外資系に転職の際、英語面接があります。転職理由について注意点はありますか?

転職の英語面接では不満や悪口などネガティブな理由は厳禁。ポジティブに言換える回答例を10個ご紹介します。

「転職理由」には、もっと活躍したいとか、今よりレベルの高い仕事がしたいといったポジティブなものもあります。
でも実際は「今の仕事が辛いので逃げられればどこでもいい」といった面接官からたらネガティブなものも少なくありません。
そして面接官は、その痛いところを突いて、あなたの人柄、仕事に対する姿勢を見抜こうとします。

この記事ではネガティブな転職理由であるとしても、面接官に「なるほど、過去にいろいろあっても、これからは活躍してもらえそうだ」「この人と仕事をしてみたい」と思ってもらえるような回答のコツを、実際に使える例文を上げながらお伝えします。

あらゆる質問に答えるときの大原則

面接では回答の内容とともに、回答の話の構成も審査されています。
話し方のスキルとして、更にあなたがロジカルな思考ができるかどうか、面接官はここを重視しています。それは;

答えるときは質問に対する回答から答える。説明はそのあとで

転職活動に至った背景にはいろいろな事情や思いがあることと思います。
それでも話始めはYes, Noであり、背景説明はあとから話すというパターンを口に出して練習しておきましょう。
そうしないと面接官からは「ロジカルな思考、話し方ができない、話の長い人」というマイナス評価を受けることでしょう。

転職理由を聞かれた時の回答の「伝え方」は「ポジティブ一択」

初めに結論をお伝えしますと、転職理由を聞かれた時の回答の伝え方は「ポジティブ一択」です。
とはいえ人生には思わぬ不幸が降りかかることがあります。
転職したら仕事の環境が事前に聞いていたのと違う。同僚と人間関係がうまくいかない。上司とは相性が悪くパワハラに遭っている。努力次第で解決できる問題ならよいのですが自分ではどうにもできないとなったとき、多くの人は転職を考えることでしょう。

ただし、そういった不幸を転職の動機として語ることは避けましょう。会社、上司、同僚のネガティブな話をする人は、面接官から見たら「この人は当社に入社しても周りへの不満を他所で語る不満分子になりそう」「今のような状況になったのは、本人にも問題があるのでは?」と推測するかもしれません。

回答の仕方を工夫することで、苦境を脱出して明るい未来を迎えるために面接に臨む、あなたの前向きな態度が伝わる転職理由の伝え方の実例を10個取り上げます。

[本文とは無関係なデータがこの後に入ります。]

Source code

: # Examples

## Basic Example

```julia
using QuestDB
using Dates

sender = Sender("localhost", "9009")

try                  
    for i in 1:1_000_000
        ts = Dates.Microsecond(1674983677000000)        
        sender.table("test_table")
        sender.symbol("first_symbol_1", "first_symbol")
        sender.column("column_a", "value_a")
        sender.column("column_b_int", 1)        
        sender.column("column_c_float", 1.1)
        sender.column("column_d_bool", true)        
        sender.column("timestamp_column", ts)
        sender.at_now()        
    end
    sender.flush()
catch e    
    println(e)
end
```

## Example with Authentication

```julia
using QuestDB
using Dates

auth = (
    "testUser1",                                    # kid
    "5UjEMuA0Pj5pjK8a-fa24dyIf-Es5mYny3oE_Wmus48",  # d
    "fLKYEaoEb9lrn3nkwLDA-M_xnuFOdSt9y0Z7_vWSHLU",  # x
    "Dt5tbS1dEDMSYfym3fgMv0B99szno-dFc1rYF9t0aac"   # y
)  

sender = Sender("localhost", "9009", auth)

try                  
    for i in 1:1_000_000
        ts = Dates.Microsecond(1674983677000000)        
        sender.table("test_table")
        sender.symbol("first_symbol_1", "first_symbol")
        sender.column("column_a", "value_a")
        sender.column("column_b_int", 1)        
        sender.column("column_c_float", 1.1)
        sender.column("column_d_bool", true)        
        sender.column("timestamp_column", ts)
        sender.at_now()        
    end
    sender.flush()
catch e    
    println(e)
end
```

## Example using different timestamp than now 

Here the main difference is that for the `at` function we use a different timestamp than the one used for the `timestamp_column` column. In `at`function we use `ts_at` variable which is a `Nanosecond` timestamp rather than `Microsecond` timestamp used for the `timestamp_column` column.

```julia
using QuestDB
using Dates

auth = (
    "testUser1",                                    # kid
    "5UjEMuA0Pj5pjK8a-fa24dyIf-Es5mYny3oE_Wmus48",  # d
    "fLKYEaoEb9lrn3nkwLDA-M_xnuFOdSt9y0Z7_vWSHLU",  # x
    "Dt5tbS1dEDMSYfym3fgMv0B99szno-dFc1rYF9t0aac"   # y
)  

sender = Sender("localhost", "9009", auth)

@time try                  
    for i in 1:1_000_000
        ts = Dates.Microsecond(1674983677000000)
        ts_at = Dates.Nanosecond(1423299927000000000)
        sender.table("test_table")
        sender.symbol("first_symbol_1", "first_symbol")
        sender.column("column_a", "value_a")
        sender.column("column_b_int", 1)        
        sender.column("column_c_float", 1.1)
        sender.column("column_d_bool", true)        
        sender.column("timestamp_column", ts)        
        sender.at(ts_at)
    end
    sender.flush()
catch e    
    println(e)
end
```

実際の転職理由とポジティブな言い換え方の実例 10例

1. 今の職場の人間関係が悪くているのが辛い

前向きな表現: 
チームワークと協力を重視する環境を探しています。周囲と成功を収めるために一緒に働くことが生み出すパワーを信じています。
I’m seeking an environment where teamwork and collaboration are valued.
I believe in the power of working together to achieve success.


<解説>
実は人間関係は職場のメンタルヘルスを左右する主要条件の一つとして統計データにも表れています。
ただし人間関係が原因とは言え「人間関係の悪さ」だけを上げるより、自分の理想像、仕事をする上での信条を伝えることで、状況を好転させて良い仕事をしたいというあなたの前向きな試みが面接官に伝わります。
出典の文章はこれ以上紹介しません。